Capable tucks her chin against her chest. “About what?”
“About him.” Angharad turns towards her; Capable can see it in their reflections, and feel it in the ends of hair that brush against her arm. “About how we have to love him most of all. She won’t listen. Neither will Cheedo.”
“They don’t have to believe it,” Capable says, swallowing against the pain in her throat. “They only have to understand.”
“Do you believe it?” When Capable doesn’t answer, Angharad presses on. “Why say it if it isn’t true?”
“Not everything that’s true is for saying out loud,” Capable says. Her voice is tighter than she wants it to be. Angharad is always like this, always insistent, always pushing. One of them has to be the voice of reason, and that job falls to Capable. “Sometimes it’s better to keep quiet and stay alive.”
“Alive,” Angharad repeats. “But this isn’t living.”
“It is,” Capable insists. “We walk and breathe and eat and drink.”
“But we don’t think.”
“We think,” she says. “We just don’t speak.”
“Then what difference does thinking make?” Capable tries to turn her head away, but Angharad catches at her chin and pulls. She wants to squeeze her eyes shut and maintain some façade of control, but she can’t look away once Angharad’s holding her gaze. Angharad’s eyes are blue and burning, and it hurts to look in them, the way it hurts to stare directly at the sun. The same way it would probably hurt if she put her hand into a fire because the flames were beautiful and she wanted to be one with them. Wanting isn’t always wise.
“Tell me you believe it, truly,” Angharad says, still holding her face. “Tell me you believe everything he says. Tell me you love him more than anyone else.”
Capable shakes her head, just slightly.
Angharad’s thumb grazes against the point of Capable’s chin. “Then who do you love?”

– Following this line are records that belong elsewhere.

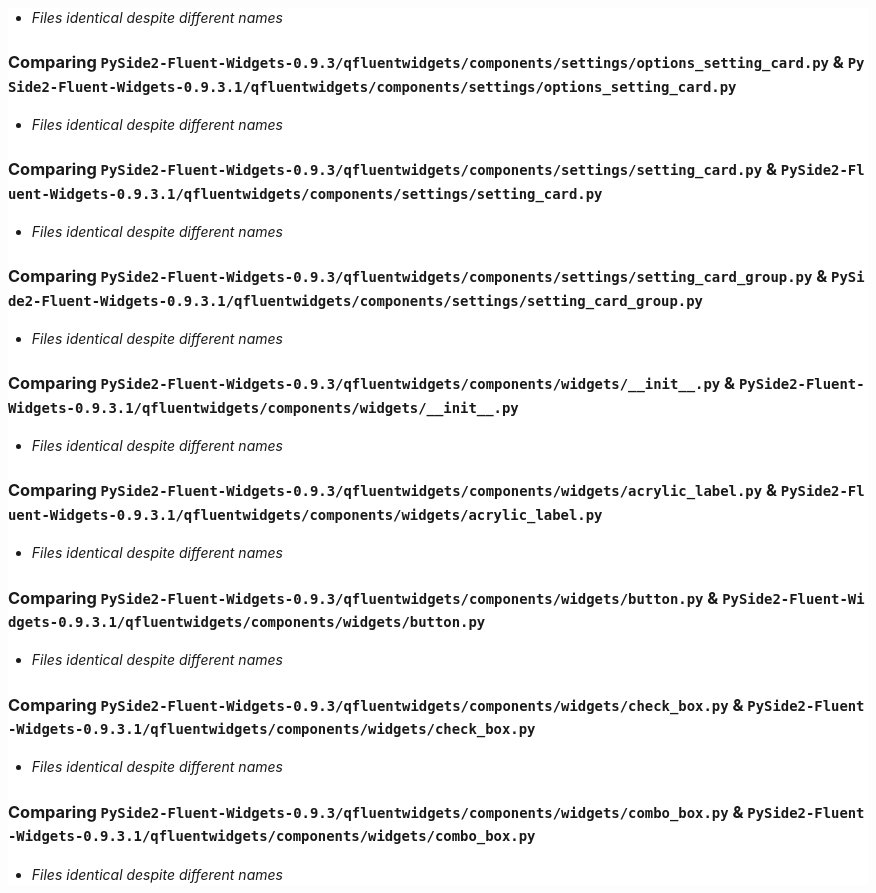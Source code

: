  * *Files identical despite different names*

### Comparing `PySide2-Fluent-Widgets-0.9.3/qfluentwidgets/components/settings/options_setting_card.py` & `PySide2-Fluent-Widgets-0.9.3.1/qfluentwidgets/components/settings/options_setting_card.py`

 * *Files identical despite different names*

### Comparing `PySide2-Fluent-Widgets-0.9.3/qfluentwidgets/components/settings/setting_card.py` & `PySide2-Fluent-Widgets-0.9.3.1/qfluentwidgets/components/settings/setting_card.py`

 * *Files identical despite different names*

### Comparing `PySide2-Fluent-Widgets-0.9.3/qfluentwidgets/components/settings/setting_card_group.py` & `PySide2-Fluent-Widgets-0.9.3.1/qfluentwidgets/components/settings/setting_card_group.py`

 * *Files identical despite different names*

### Comparing `PySide2-Fluent-Widgets-0.9.3/qfluentwidgets/components/widgets/__init__.py` & `PySide2-Fluent-Widgets-0.9.3.1/qfluentwidgets/components/widgets/__init__.py`

 * *Files identical despite different names*

### Comparing `PySide2-Fluent-Widgets-0.9.3/qfluentwidgets/components/widgets/acrylic_label.py` & `PySide2-Fluent-Widgets-0.9.3.1/qfluentwidgets/components/widgets/acrylic_label.py`

 * *Files identical despite different names*

### Comparing `PySide2-Fluent-Widgets-0.9.3/qfluentwidgets/components/widgets/button.py` & `PySide2-Fluent-Widgets-0.9.3.1/qfluentwidgets/components/widgets/button.py`

 * *Files identical despite different names*

### Comparing `PySide2-Fluent-Widgets-0.9.3/qfluentwidgets/components/widgets/check_box.py` & `PySide2-Fluent-Widgets-0.9.3.1/qfluentwidgets/components/widgets/check_box.py`

 * *Files identical despite different names*

### Comparing `PySide2-Fluent-Widgets-0.9.3/qfluentwidgets/components/widgets/combo_box.py` & `PySide2-Fluent-Widgets-0.9.3.1/qfluentwidgets/components/widgets/combo_box.py`

 * *Files identical despite different names*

Capable wants to say you already know. She wants to say I tried to stop and I can’t. She wants to point out all the thousand reasons why letting her heart out of its cage would doom them all, Angharad especially, and she can’t carry that burden along with all the others she’s taken on. But her tongue has turned traitor to her mind, her heart rising up and rebelling against denying itself one more time.
Something terrible is going to happen, and this time she can’t stop it.

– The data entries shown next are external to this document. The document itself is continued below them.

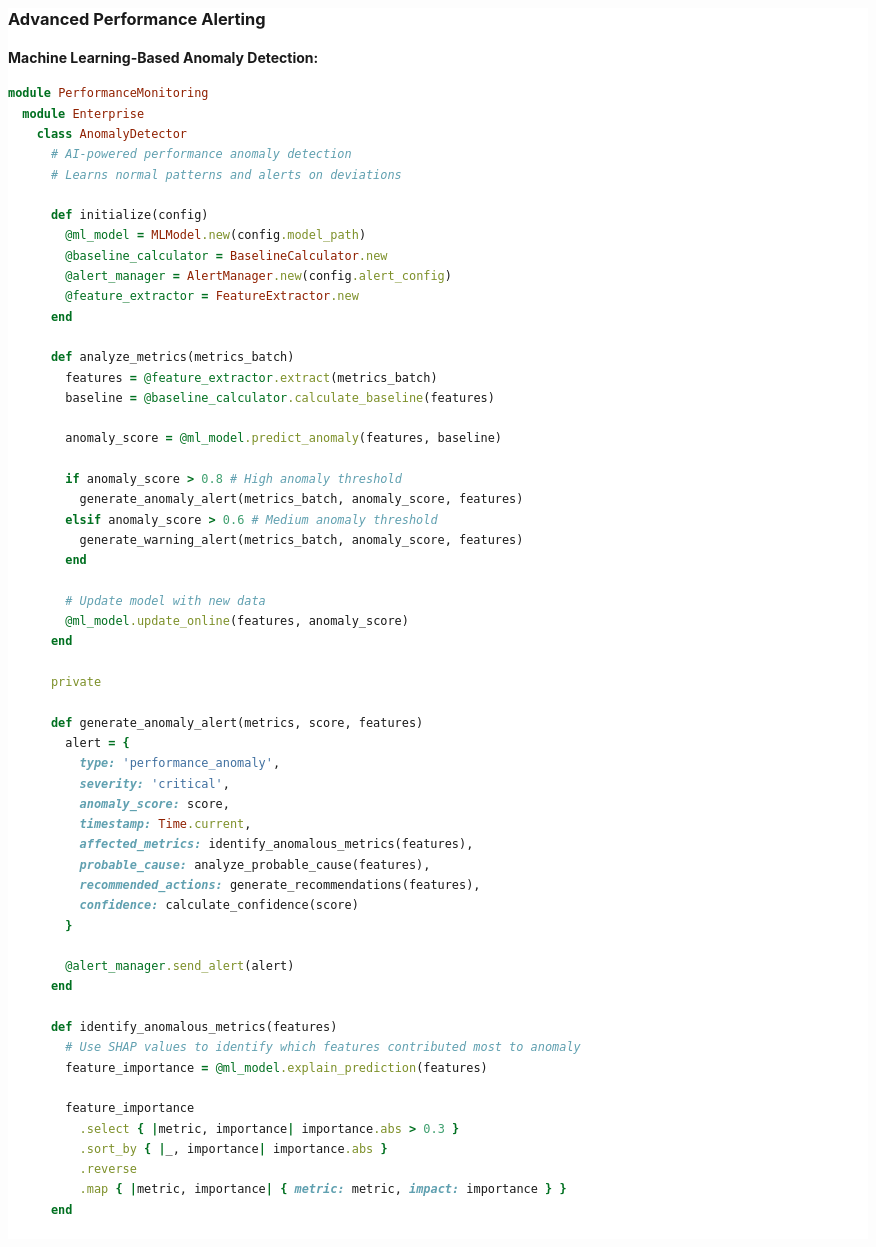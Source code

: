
 ```ruby
```

### Advanced Performance Alerting

**Machine Learning-Based Anomaly Detection:**
```ruby
module PerformanceMonitoring
  module Enterprise
    class AnomalyDetector
      # AI-powered performance anomaly detection
      # Learns normal patterns and alerts on deviations
      
      def initialize(config)
        @ml_model = MLModel.new(config.model_path)
        @baseline_calculator = BaselineCalculator.new
        @alert_manager = AlertManager.new(config.alert_config)
        @feature_extractor = FeatureExtractor.new
      end
      
      def analyze_metrics(metrics_batch)
        features = @feature_extractor.extract(metrics_batch)
        baseline = @baseline_calculator.calculate_baseline(features)
        
        anomaly_score = @ml_model.predict_anomaly(features, baseline)
        
        if anomaly_score > 0.8 # High anomaly threshold
          generate_anomaly_alert(metrics_batch, anomaly_score, features)
        elsif anomaly_score > 0.6 # Medium anomaly threshold
          generate_warning_alert(metrics_batch, anomaly_score, features)
        end
        
        # Update model with new data
        @ml_model.update_online(features, anomaly_score)
      end
      
      private
      
      def generate_anomaly_alert(metrics, score, features)
        alert = {
          type: 'performance_anomaly',
          severity: 'critical',
          anomaly_score: score,
          timestamp: Time.current,
          affected_metrics: identify_anomalous_metrics(features),
          probable_cause: analyze_probable_cause(features),
          recommended_actions: generate_recommendations(features),
          confidence: calculate_confidence(score)
        }
        
        @alert_manager.send_alert(alert)
      end
      
      def identify_anomalous_metrics(features)
        # Use SHAP values to identify which features contributed most to anomaly
        feature_importance = @ml_model.explain_prediction(features)
        
        feature_importance
          .select { |metric, importance| importance.abs > 0.3 }
          .sort_by { |_, importance| importance.abs }
          .reverse
          .map { |metric, importance| { metric: metric, impact: importance } }
      end
      
```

“You,” she says, and she feels a weight fall away from her chest as she sets the words free. “I love you. More than anyone.”
Angharad’s kiss is gentler than she thought it would be. She’d always imagined that when Angharad kissed- truly kissed, of her own free will, not submitted to an unwanted, demanding mouth- it would burn as bright as the rest of her, too filled with fire to be calm. But it’s not like that at all. Maybe Angharad understands her well enough to know that she would shatter under the pressure of anything stronger, that she needs to be gentled as she’s gentled so many others. It doesn’t stop the feeling of flying apart, but she does at least feel that she’ll be able to put herself back together. As long as Angharad’s there. She knows she can’t be free, really, as long as they are Wives, but they can have something- just this little piece, secreted between them- and just that little fortune, that secret allowance, will bear her up enough to carry on.